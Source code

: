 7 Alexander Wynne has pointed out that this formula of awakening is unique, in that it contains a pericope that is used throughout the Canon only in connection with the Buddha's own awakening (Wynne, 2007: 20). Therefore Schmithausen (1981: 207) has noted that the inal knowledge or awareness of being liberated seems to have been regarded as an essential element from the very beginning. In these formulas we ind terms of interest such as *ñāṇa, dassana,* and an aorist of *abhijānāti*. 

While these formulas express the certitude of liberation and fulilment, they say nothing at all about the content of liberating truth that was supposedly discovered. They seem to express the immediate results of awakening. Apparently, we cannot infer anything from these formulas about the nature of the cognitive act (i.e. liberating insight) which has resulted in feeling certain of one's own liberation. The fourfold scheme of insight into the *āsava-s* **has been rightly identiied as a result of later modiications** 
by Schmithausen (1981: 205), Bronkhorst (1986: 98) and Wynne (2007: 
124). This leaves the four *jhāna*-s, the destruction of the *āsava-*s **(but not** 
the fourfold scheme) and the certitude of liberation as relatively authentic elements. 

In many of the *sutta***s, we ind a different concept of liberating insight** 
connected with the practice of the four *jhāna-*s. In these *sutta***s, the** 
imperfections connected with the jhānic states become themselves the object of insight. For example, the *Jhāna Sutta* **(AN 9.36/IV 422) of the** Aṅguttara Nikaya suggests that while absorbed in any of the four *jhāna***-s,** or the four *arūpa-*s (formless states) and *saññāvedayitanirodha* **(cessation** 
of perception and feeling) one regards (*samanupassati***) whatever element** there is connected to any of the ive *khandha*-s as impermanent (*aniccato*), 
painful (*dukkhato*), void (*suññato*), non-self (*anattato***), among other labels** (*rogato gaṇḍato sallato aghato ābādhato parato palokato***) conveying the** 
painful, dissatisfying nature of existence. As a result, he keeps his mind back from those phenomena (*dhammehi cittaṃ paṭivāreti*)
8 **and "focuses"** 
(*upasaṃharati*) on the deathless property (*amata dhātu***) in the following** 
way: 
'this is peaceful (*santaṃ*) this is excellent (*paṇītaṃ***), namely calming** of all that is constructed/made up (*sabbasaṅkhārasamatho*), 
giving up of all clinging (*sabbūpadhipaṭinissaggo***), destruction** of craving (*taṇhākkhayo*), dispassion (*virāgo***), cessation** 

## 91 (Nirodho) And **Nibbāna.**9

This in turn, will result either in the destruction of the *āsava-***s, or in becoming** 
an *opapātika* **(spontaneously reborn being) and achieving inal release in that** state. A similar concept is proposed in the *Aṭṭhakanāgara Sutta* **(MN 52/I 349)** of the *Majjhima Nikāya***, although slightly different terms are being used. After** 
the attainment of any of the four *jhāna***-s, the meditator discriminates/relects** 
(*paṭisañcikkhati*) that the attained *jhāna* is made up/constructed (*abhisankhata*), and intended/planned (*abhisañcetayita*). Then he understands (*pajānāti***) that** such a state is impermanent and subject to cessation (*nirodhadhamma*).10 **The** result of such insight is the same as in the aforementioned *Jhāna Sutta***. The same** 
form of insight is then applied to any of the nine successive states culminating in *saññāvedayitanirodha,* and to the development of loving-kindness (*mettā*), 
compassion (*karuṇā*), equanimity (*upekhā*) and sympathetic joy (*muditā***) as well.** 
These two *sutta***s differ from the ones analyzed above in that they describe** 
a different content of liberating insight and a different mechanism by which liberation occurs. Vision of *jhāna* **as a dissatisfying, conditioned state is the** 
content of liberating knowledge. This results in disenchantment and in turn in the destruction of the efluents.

**TASK TO COMPLETE**
Print exactly the lines above from the one with "imperfections connected with" to the one with "the attainment of", including both.

**REPLY**
imperfections connected with the jhānic states become themselves the object of insight. For example, the *Jhāna Sutta* **(AN 9.36/IV 422) of the** Aṅguttara Nikaya suggests that while absorbed in any of the four *jhāna***-s,** or the four *arūpa-*s (formless states) and *saññāvedayitanirodha* **(cessation** 
of perception and feeling) one regards (*samanupassati***) whatever element** there is connected to any of the ive *khandha*-s as impermanent (*aniccato*), 
painful (*dukkhato*), void (*suññato*), non-self (*anattato***), among other labels** (*rogato gaṇḍato sallato aghato ābādhato parato palokato***) conveying the** 
painful, dissatisfying nature of existence. As a result, he keeps his mind back from those phenomena (*dhammehi cittaṃ paṭivāreti*)
8 **and "focuses"** 
(*upasaṃharati*) on the deathless property (*amata dhātu***) in the following** 
way: 
'this is peaceful (*santaṃ*) this is excellent (*paṇītaṃ***), namely calming** of all that is constructed/made up (*sabbasaṅkhārasamatho*), 
giving up of all clinging (*sabbūpadhipaṭinissaggo***), destruction** of craving (*taṇhākkhayo*), dispassion (*virāgo***), cessation** 

## 91 (Nirodho) And **Nibbāna.**9

This in turn, will result either in the destruction of the *āsava-***s, or in becoming** 
an *opapātika* **(spontaneously reborn being) and achieving inal release in that** state. A similar concept is proposed in the *Aṭṭhakanāgara Sutta* **(MN 52/I 349)** of the *Majjhima Nikāya***, although slightly different terms are being used. After** 
the attainment of any of the four *jhāna***-s, the meditator discriminates/relects** 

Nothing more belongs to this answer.